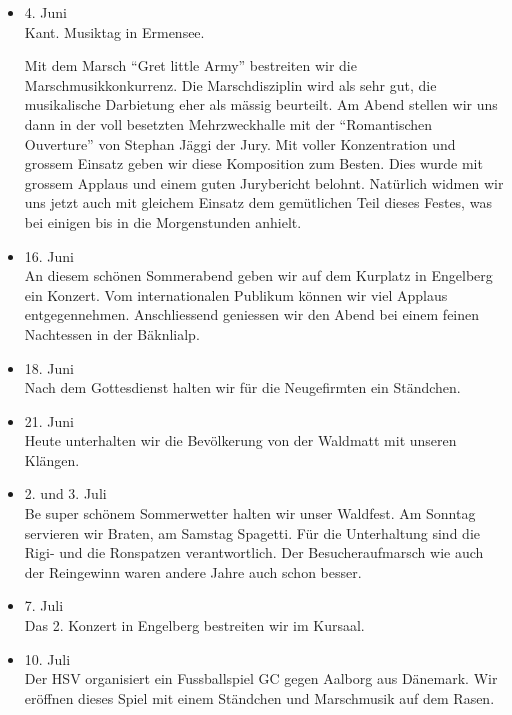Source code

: \begin{history}
\begin{itemize}
        \item 4. Juni\\
              Kant. Musiktag in Ermensee.

              Mit dem Marsch \enquote{Gret little Army}
              bestreiten wir die Marschmusikkonkurrenz. Die Marschdisziplin wird als
              sehr gut, die musikalische Darbietung eher als mässig beurteilt. Am
              Abend stellen wir uns dann in der voll besetzten Mehrzweckhalle mit der
              \enquote{Romantischen Ouverture} von Stephan Jäggi der Jury. Mit voller
              Konzentration und grossem Einsatz geben wir diese Komposition zum
              Besten. Dies wurde mit grossem Applaus und einem guten Jurybericht
              belohnt. Natürlich widmen wir uns jetzt auch mit gleichem Einsatz dem
              gemütlichen Teil dieses Festes, was bei einigen bis in die Morgenstunden
              anhielt.

        \item 16. Juni\\
              An diesem schönen Sommerabend geben wir auf dem Kurplatz in Engelberg
              ein Konzert. Vom internationalen Publikum können wir viel Applaus
              entgegennehmen. Anschliessend geniessen wir den Abend bei einem feinen
              Nachtessen in der Bäknlialp.

        \item 18. Juni\\
              Nach dem Gottesdienst halten wir für die Neugefirmten ein Ständchen.

        \item 21. Juni\\
              Heute unterhalten wir die Bevölkerung von der Waldmatt mit unseren
              Klängen.

        \item 2. und 3. Juli\\
              Be super schönem Sommerwetter halten wir unser Waldfest. Am Sonntag
              servieren wir Braten, am Samstag Spagetti. Für die Unterhaltung sind die
              Rigi- und die Ronspatzen verantwortlich. Der Besucheraufmarsch wie auch
              der Reingewinn waren andere Jahre auch schon besser.

        \item 7. Juli\\
              Das 2. Konzert in Engelberg bestreiten wir im Kursaal.

        \item 10. Juli\\
              Der HSV organisiert ein Fussballspiel GC gegen Aalborg aus Dänemark. Wir
              eröffnen dieses Spiel mit einem Ständchen und Marschmusik auf dem Rasen.


\end{itemize}
\end{history}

***

The required output is the exact run of lines from the start of the records through the line containing "bestreiten wir die", both ends included, with no pictures.

**Exercise answer:**
Source code

: \begin{history}
\begin{itemize}
        \item 4. Juni\\
              Kant. Musiktag in Ermensee.

              Mit dem Marsch \enquote{Gret little Army}
              bestreiten wir die Marschmusikkonkurrenz. Die Marschdisziplin wird als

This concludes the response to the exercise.